I'm just beginning to learn about encoding issues, and I've learned just enough to know that it's far more complicated (on Windows, at least) than I had imagined, and that I have a lot more to learn.
I have an xml document that I believe is encoded with UTF-8. I'm using a VB.net app to transform the xml with (XslCompiledTransform and XmlTextWriter) into a column-specific text file. Some characters in the xml are coming out bad in the output text file. Example: an em-dash (—) is being turned into three characters "—". When that happens the columns in the file are thrown off.

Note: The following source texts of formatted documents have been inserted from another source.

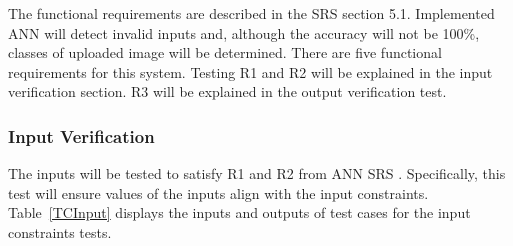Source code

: \documentclass[12pt, titlepage]{article}
\begin{document}
The functional requirements are described in the 
SRS \citep{SRS} section 5.1. 
Implemented ANN will detect invalid inputs and, although the accuracy will not be 100\%,
classes of uploaded image will be determined. There are five functional requirements for
this system. Testing R1 and R2 will be explained in 
the input verification section. R3 will be
explained in the output verification test.



\subsubsection{Input Verification} \label{InputVerification}

The inputs will be tested to satisfy R1 and R2 from ANN 
SRS \citep{SRS}. Specifically,
this test will ensure values of the inputs align with the input constraints.
Table~\ref{TCInput} displays the inputs and outputs of test cases for the input constraints
tests.
		
\end{document}
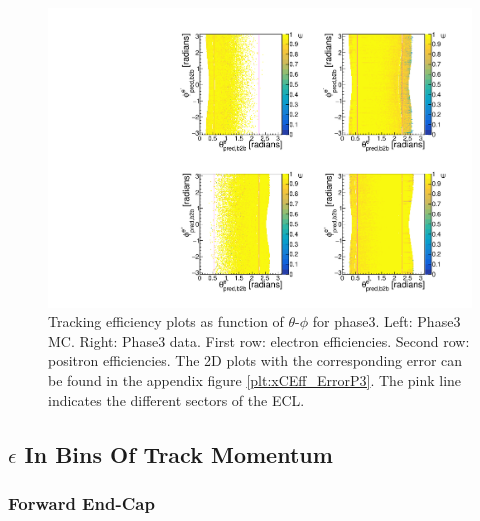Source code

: \documentclass[a4paper,11pt,twosided,final,german,openbib,pdftex,listof=totoc,bibliography=totoc]{scrbook}
\begin{document}
\begin{figure}[!htbp]
	\centering
	\includegraphics[width=\textwidth]{Plots/master3/xCEffTP_MCDataP3.pdf}
	\caption[$\theta$-$\phi$ Efficiency Plots Phase3]{Tracking efficiency plots as function of $\theta$-$\phi$ for phase3. Left: Phase3 MC. Right: Phase3 data. First row: electron efficiencies. Second row: positron efficiencies. The 2D plots with the corresponding error can be found in the appendix figure \ref{plt:xCEff_ErrorP3}. The pink line indicates the different sectors of the ECL.}
	\label{plt:xCEff3}
\end{figure}




\subsection{$\epsilon$ In Bins Of Track Momentum}

\subsubsection{Forward End-Cap}
\end{document}
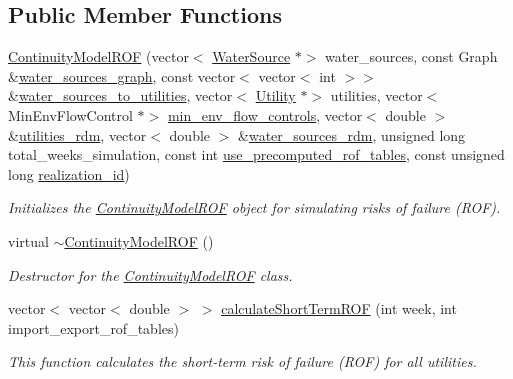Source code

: \subsection*{Public Member Functions}
\begin{DoxyCompactItemize}
\item 
\mbox{\hyperlink{classContinuityModelROF_a23bd422349e4e2246bd44b2007564fd1}{Continuity\+Model\+R\+OF}} (vector$<$ \mbox{\hyperlink{classWaterSource}{Water\+Source}} $\ast$$>$ water\+\_\+sources, const Graph \&\mbox{\hyperlink{classContinuityModel_a563401588c6fa622f03393909a3522db}{water\+\_\+sources\+\_\+graph}}, const vector$<$ vector$<$ int $>$$>$ \&\mbox{\hyperlink{classContinuityModel_ae8516bcbbf52650190277fc8b06c1843}{water\+\_\+sources\+\_\+to\+\_\+utilities}}, vector$<$ \mbox{\hyperlink{classUtility}{Utility}} $\ast$$>$ utilities, vector$<$ Min\+Env\+Flow\+Control $\ast$$>$ \mbox{\hyperlink{classContinuityModel_afc991e5c0d144020e49a97751a04b302}{min\+\_\+env\+\_\+flow\+\_\+controls}}, vector$<$ double $>$ \&\mbox{\hyperlink{classContinuityModel_aa4a00b76da6295d2faa11e3dcaea1896}{utilities\+\_\+rdm}}, vector$<$ double $>$ \&\mbox{\hyperlink{classContinuityModel_ab7b8fa93a6f56b328e425e1ead6cfefa}{water\+\_\+sources\+\_\+rdm}}, unsigned long total\+\_\+weeks\+\_\+simulation, const int \mbox{\hyperlink{classContinuityModelROF_a384967647c98d9768400de07e2bc7dab}{use\+\_\+precomputed\+\_\+rof\+\_\+tables}}, const unsigned long \mbox{\hyperlink{classContinuityModel_a7b6c99bf256f6c6b633ebb78282f43c7}{realization\+\_\+id}})
\begin{DoxyCompactList}\small\item\em Initializes the \mbox{\hyperlink{classContinuityModelROF}{Continuity\+Model\+R\+OF}} object for simulating risks of failure (R\+OF). \end{DoxyCompactList}\item 
virtual \mbox{\hyperlink{classContinuityModelROF_a4acab850e28a3a41182a19d86a7de709}{$\sim$\+Continuity\+Model\+R\+OF}} ()
\begin{DoxyCompactList}\small\item\em Destructor for the \mbox{\hyperlink{classContinuityModelROF}{Continuity\+Model\+R\+OF}} class. \end{DoxyCompactList}\item 
vector$<$ vector$<$ double $>$ $>$ \mbox{\hyperlink{classContinuityModelROF_a0386963b5914aaaa145de60a2ff1f84e}{calculate\+Short\+Term\+R\+OF}} (int week, int import\+\_\+export\+\_\+rof\+\_\+tables)
\begin{DoxyCompactList}\small\item\em This function calculates the short-\/term risk of failure (R\+OF) for all utilities. \end{DoxyCompactList}\item 

\end{DoxyCompactItemize}
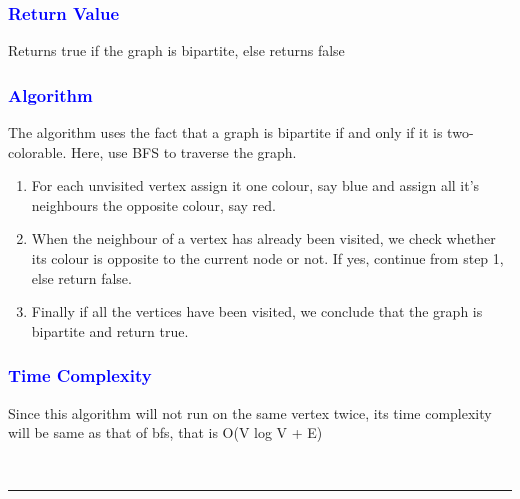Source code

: \documentclass[11pt,a4paper]{article}
\begin{document}
\subsubsection*{\textcolor{blue}{ \large {Return Value}}}
Returns true if the graph is bipartite, else returns false
\subsubsection*{\textcolor{blue}{ \large {Algorithm}}}
The algorithm uses the fact that a graph is bipartite if and only if it is two-colorable. Here, use BFS to traverse the graph.
\begin{enumerate}  
\item For each unvisited vertex assign it one colour, say blue and assign all it’s neighbours the opposite colour, say red.
\item When the neighbour of a vertex has already been visited, we check whether its colour is opposite to the current node or not. If yes, continue from step 1, else return false.
\item Finally if all the vertices have been visited, we conclude that the graph is bipartite and return true.
 

\end{enumerate}  

\subsubsection*{\textcolor{blue}{ \large {Time Complexity}}}
Since this algorithm will not run on the same vertex twice, its time complexity will be same as that of bfs, that is O(V log V + E)

\\
\rule{17cm}{0.1mm}
\end{document}
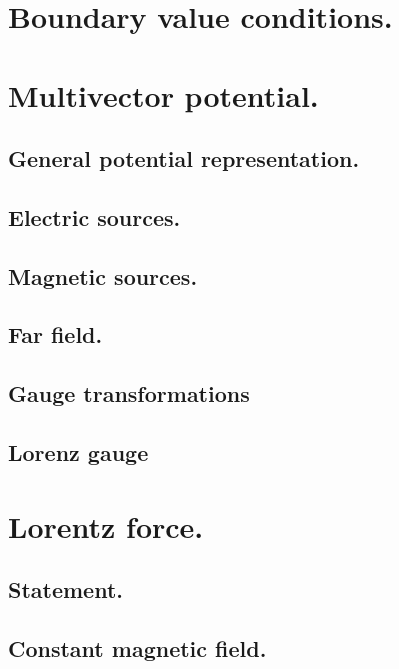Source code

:       \section{Boundary value conditions.}
         
      \section{Multivector potential.}
         \subsection{General potential representation.}
            
         \subsection{Electric sources.}
            
         \subsection{Magnetic sources.}
            
         \subsection{Far field.}
            
         \subsection{Gauge transformations}
            
         \subsection{Lorenz gauge}
            
      \section{Lorentz force.}
         \subsection{Statement.}
            
         \subsection{Constant magnetic field.}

As I understand it, an em-dash is not even a "Unicode character". I wouldn't expect to have issues with it. But, I can make the problem come and go by changing the encoding specified in the VB.net app.
If I use this, the em-dash is preserved:
Using writer = New XmlTextWriter(strOutputPath, New UTF8Encoding(True))
If I use this, the em-dash is corrupted into "—":
Using writer = New XmlTextWriter(strOutputPath, New UTF8Encoding(False))
The True/False simply tells VB whether to write the BOM at the beginning of the file. As I understand it, the BOM is neither necessary nor recommended for UTF-8. So, my preference is False - but then I get the weird characters.
I have several questions:
How can I be certain that the xml file is UTF-8? Is there a Windows tool that can tell me that?
How can I be certain that the transformed file is actually bad? Could it be that the real problem is the editor I'm using to look at it? Both EmEditor and UltraEdit show the same thing.
I've tried using the XVI32 hex editor to look at the file. I want to know what is actually written to disk, rather than what some GUI program is displaying to me. But, even on a file that looks good in EmEditor, XVI32 shows me the bad characters. Could it be that XVI32 just doesn't understand non-ASCII characters? What Windows hex editor would you recommend for this purpose?
The XML file is 650 MB, and the final text file is 380 MB - so that limits the list of useful tools somewhat.